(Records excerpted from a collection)
# # # # #

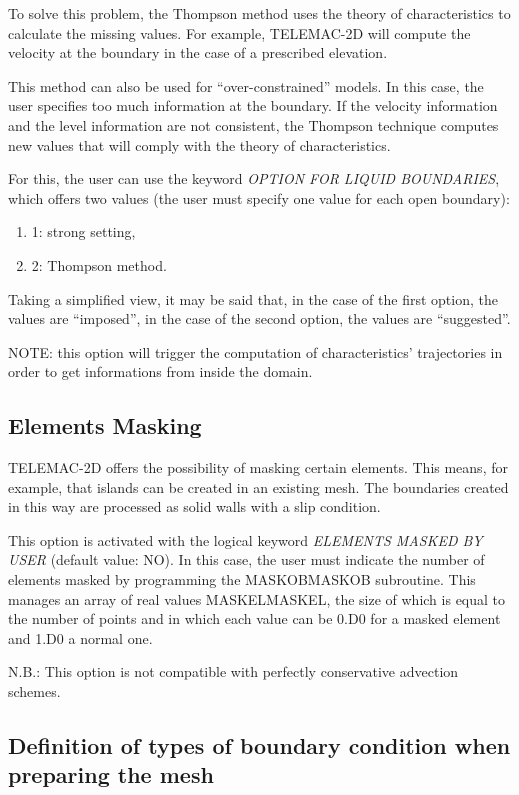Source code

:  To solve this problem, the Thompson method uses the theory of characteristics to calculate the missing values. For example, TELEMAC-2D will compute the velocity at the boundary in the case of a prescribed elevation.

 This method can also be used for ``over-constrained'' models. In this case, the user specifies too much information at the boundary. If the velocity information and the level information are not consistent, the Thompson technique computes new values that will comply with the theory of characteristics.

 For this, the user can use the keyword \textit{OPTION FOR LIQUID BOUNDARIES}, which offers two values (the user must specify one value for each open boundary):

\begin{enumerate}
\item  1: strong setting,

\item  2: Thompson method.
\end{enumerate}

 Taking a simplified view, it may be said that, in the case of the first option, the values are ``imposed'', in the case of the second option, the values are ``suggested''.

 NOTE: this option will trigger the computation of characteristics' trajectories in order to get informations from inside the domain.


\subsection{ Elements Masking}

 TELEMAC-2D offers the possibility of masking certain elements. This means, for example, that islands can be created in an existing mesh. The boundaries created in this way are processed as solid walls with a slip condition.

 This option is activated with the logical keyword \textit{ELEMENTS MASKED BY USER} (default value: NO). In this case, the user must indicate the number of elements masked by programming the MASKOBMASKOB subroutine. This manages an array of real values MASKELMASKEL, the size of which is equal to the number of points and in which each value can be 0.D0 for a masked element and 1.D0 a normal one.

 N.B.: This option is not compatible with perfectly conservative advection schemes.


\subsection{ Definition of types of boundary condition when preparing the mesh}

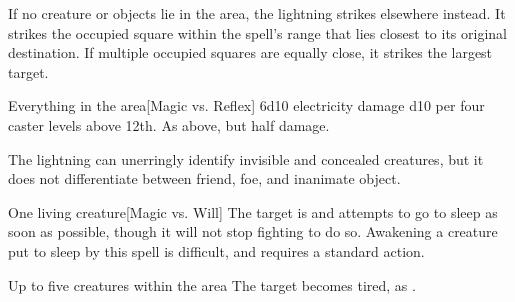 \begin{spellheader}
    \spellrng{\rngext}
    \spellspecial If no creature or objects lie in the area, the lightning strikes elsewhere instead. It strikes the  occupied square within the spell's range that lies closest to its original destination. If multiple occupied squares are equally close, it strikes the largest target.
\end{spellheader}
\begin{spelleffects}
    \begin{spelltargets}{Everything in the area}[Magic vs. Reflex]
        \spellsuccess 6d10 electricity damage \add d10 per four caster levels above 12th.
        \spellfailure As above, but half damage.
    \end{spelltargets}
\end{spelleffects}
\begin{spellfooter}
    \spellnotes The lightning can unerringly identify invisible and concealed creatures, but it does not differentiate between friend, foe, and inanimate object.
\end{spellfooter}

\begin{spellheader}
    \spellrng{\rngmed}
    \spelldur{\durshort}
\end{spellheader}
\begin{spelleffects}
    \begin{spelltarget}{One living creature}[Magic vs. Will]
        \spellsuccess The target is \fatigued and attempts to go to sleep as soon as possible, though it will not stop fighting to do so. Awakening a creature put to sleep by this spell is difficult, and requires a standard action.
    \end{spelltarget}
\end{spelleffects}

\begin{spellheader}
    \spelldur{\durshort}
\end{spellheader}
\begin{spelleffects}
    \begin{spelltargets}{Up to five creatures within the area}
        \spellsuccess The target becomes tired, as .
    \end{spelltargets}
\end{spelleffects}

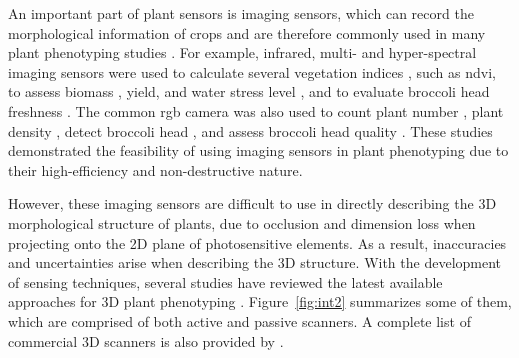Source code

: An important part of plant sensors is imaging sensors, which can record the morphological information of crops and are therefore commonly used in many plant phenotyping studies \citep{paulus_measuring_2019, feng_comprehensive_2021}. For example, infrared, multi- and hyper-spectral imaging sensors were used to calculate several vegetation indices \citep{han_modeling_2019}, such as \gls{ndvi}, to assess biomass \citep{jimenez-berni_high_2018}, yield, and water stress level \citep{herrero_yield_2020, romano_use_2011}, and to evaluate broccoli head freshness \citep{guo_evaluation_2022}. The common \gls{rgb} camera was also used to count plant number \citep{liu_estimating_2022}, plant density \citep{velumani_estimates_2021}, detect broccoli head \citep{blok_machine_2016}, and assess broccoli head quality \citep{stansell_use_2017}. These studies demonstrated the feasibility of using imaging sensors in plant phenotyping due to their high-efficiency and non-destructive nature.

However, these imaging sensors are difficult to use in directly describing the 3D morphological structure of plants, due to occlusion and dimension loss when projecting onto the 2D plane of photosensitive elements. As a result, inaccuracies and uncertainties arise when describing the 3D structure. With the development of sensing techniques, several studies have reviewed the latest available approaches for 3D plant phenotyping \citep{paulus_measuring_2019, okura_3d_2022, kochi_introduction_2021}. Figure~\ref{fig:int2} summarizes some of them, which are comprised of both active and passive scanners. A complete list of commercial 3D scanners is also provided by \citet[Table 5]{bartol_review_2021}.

# # # # #

## Exercise description
Would it be possible to print the records above verbatim, pictures omitted?

## Answer
Source code

:  To solve this problem, the Thompson method uses the theory of characteristics to calculate the missing values. For example, TELEMAC-2D will compute the velocity at the boundary in the case of a prescribed elevation.

 This method can also be used for ``over-constrained'' models. In this case, the user specifies too much information at the boundary. If the velocity information and the level information are not consistent, the Thompson technique computes new values that will comply with the theory of characteristics.

 For this, the user can use the keyword \textit{OPTION FOR LIQUID BOUNDARIES}, which offers two values (the user must specify one value for each open boundary):

\begin{enumerate}
\item  1: strong setting,

\item  2: Thompson method.
\end{enumerate}

 Taking a simplified view, it may be said that, in the case of the first option, the values are ``imposed'', in the case of the second option, the values are ``suggested''.

 NOTE: this option will trigger the computation of characteristics' trajectories in order to get informations from inside the domain.


\subsection{ Elements Masking}

 TELEMAC-2D offers the possibility of masking certain elements. This means, for example, that islands can be created in an existing mesh. The boundaries created in this way are processed as solid walls with a slip condition.

 This option is activated with the logical keyword \textit{ELEMENTS MASKED BY USER} (default value: NO). In this case, the user must indicate the number of elements masked by programming the MASKOBMASKOB subroutine. This manages an array of real values MASKELMASKEL, the size of which is equal to the number of points and in which each value can be 0.D0 for a masked element and 1.D0 a normal one.

 N.B.: This option is not compatible with perfectly conservative advection schemes.


\subsection{ Definition of types of boundary condition when preparing the mesh}

 \begin{spellheader}
    \spellrng{\rngext}
    \spellspecial If no creature or objects lie in the area, the lightning strikes elsewhere instead. It strikes the  occupied square within the spell's range that lies closest to its original destination. If multiple occupied squares are equally close, it strikes the largest target.
\end{spellheader}
\begin{spelleffects}
    \begin{spelltargets}{Everything in the area}[Magic vs. Reflex]
        \spellsuccess 6d10 electricity damage \add d10 per four caster levels above 12th.
        \spellfailure As above, but half damage.
    \end{spelltargets}
\end{spelleffects}
\begin{spellfooter}
    \spellnotes The lightning can unerringly identify invisible and concealed creatures, but it does not differentiate between friend, foe, and inanimate object.
\end{spellfooter}

\begin{spellheader}
    \spellrng{\rngmed}
    \spelldur{\durshort}
\end{spellheader}
\begin{spelleffects}
    \begin{spelltarget}{One living creature}[Magic vs. Will]
        \spellsuccess The target is \fatigued and attempts to go to sleep as soon as possible, though it will not stop fighting to do so. Awakening a creature put to sleep by this spell is difficult, and requires a standard action.
    \end{spelltarget}
\end{spelleffects}

\begin{spellheader}
    \spelldur{\durshort}
\end{spellheader}
\begin{spelleffects}
    \begin{spelltargets}{Up to five creatures within the area}
        \spellsuccess The target becomes tired, as .
    \end{spelltargets}
\end{spelleffects}

Source code

: An important part of plant sensors is imaging sensors, which can record the morphological information of crops and are therefore commonly used in many plant phenotyping studies \citep{paulus_measuring_2019, feng_comprehensive_2021}. For example, infrared, multi- and hyper-spectral imaging sensors were used to calculate several vegetation indices \citep{han_modeling_2019}, such as \gls{ndvi}, to assess biomass \citep{jimenez-berni_high_2018}, yield, and water stress level \citep{herrero_yield_2020, romano_use_2011}, and to evaluate broccoli head freshness \citep{guo_evaluation_2022}. The common \gls{rgb} camera was also used to count plant number \citep{liu_estimating_2022}, plant density \citep{velumani_estimates_2021}, detect broccoli head \citep{blok_machine_2016}, and assess broccoli head quality \citep{stansell_use_2017}. These studies demonstrated the feasibility of using imaging sensors in plant phenotyping due to their high-efficiency and non-destructive nature.

However, these imaging sensors are difficult to use in directly describing the 3D morphological structure of plants, due to occlusion and dimension loss when projecting onto the 2D plane of photosensitive elements. As a result, inaccuracies and uncertainties arise when describing the 3D structure. With the development of sensing techniques, several studies have reviewed the latest available approaches for 3D plant phenotyping \citep{paulus_measuring_2019, okura_3d_2022, kochi_introduction_2021}. Figure~\ref{fig:int2} summarizes some of them, which are comprised of both active and passive scanners. A complete list of commercial 3D scanners is also provided by \citet[Table 5]{bartol_review_2021}.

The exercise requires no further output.